夜霧の街

驢垂 葉榕

夜の限り世界へ

 世界が、燃えている。私はそれを遠く荒野から見ている。何でもない日だった。読みかけの本があった。行きたい場所があった。かなえたい夢があった。そんな個人の事情など関係なく、世界は終わるのだと思った。読みかけの本を閉じるみたいに、終わりは唐突にやってきた。やがて巨大な爆発が起きて、爆風と粉塵が荒野の私を飲み込んだ。


 レイは息を切らして目を覚ました。暑いわけでもないのにひどく寝汗をかいていた。時計は深夜0時を指していた。4~5日前から同じような夢ばかりを見る。あっけなく世界が終わる夢。田舎から出てきてもうだいぶたったがこんなに眠れなかったのは初めてだった。

 外を見ると夜霧が街を覆っていくさまが見えた。窓を開け、少しだけ部屋に招き入れる。紫色の不思議な霧は彼女の前で少しだけ旋回して、やがて静止した。手を浸すと誰かの記憶が見えた。他愛ない昼食の記憶だった。

 深夜0時になると決まって街を覆う夜霧は自然のものではない。厳密には霧ですらない。”装置”で記憶を燃やした煙である。そうして現れた煙は街へと流れ、触れた者に記憶を共有する。最初は少数の若者が仲間内で共有するだけのものだったが、今では毎日行われる街の文化となっていた。

 少しだけ気が晴れたので眠ろうとする。目を閉じるとあの悪夢が思い出された。今夜はまだ眠れそうになかった。
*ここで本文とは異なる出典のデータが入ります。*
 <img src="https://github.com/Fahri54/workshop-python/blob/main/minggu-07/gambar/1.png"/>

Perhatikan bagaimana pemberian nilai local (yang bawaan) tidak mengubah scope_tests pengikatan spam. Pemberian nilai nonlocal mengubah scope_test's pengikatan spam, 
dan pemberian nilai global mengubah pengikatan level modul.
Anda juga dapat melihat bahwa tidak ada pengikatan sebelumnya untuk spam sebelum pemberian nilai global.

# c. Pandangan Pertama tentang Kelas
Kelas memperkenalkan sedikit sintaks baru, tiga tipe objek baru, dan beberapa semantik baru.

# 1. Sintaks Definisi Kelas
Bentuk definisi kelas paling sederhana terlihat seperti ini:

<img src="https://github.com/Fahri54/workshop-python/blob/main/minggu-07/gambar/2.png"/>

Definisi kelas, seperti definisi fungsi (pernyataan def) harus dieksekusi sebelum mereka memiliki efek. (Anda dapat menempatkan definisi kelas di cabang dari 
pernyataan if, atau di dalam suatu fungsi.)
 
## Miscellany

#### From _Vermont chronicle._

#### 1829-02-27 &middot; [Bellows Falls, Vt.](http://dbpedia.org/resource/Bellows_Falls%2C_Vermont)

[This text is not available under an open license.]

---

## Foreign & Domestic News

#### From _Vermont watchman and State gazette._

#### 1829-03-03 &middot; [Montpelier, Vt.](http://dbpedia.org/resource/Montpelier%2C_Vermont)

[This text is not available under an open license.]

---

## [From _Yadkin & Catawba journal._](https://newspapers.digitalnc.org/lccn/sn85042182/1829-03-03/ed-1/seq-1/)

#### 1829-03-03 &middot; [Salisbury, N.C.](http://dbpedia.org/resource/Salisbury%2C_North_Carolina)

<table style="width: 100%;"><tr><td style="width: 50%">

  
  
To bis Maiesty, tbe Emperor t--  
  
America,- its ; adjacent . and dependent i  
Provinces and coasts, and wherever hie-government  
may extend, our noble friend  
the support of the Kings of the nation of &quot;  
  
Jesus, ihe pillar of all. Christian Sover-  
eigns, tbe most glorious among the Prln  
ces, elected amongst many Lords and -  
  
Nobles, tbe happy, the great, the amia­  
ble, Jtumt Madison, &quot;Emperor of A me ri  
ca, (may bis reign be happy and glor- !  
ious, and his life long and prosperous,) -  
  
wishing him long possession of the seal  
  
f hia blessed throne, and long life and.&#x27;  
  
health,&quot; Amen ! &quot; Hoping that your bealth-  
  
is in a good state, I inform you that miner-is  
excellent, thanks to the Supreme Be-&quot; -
どうしたものかと少し考えて、幼いころ怖い夢を見て泣きついた祖母の言葉を思い出した。

「怖い夢を見たならね、おばあちゃんでも誰でも話すといいよ。一人で黙っていると特別重くて怖い夢でも、だれでもいいから話すと特別じゃない軽いものになるもんだよ」

 いま彼女の周りにはこういうどうでもいい話を打ち明けられる人がいなかった。

 少し悩んで、彼女は悪夢を燃やすことにした。

 ”装置”の見た目は片手サイズの箱といった感じだ。まず電源を入れ、燃やしたい記憶を思い浮かべながら、しばらく額に当てる。すると箱の色が変わる。記憶が充填された目安だ。スイッチを入れるとほのかな熱と光とともに記憶は燃え、紫煙が生成され始める。換気扇を回し、近くに”装置”を置いた。

 まだきっと誰にも見られてはいないのに心が軽くなったような気がした。また眠ろうとする。今度は何も思い出すことなく、眠りへと落ちていった。
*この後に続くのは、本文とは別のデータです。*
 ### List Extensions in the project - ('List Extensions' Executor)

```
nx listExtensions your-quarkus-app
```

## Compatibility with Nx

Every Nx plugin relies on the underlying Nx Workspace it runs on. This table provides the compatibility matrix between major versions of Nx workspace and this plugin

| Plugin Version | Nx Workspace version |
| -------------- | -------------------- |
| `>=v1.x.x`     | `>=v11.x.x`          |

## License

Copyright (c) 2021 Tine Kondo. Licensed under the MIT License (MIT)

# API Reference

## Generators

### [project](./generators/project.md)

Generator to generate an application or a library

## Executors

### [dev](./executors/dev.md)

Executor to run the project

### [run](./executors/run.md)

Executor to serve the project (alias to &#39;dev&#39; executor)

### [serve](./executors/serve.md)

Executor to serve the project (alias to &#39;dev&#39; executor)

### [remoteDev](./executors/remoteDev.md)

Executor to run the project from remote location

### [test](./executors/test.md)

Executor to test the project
 翌朝、街を覆わんばかりだった夜霧は、朝日を浴びてすっかり消えていた。

 レイは久しぶりによく眠れたせいで危うく遅刻しそうになったので、準備もそこそこにあわただしく家を出ることになった。

 いつもより少しだけ大股で歩きながら通いなれた道を急ぐ。会社までもう少しのところで信号に引っかかったが、急いだかいあって問題なく間に合いそうだった。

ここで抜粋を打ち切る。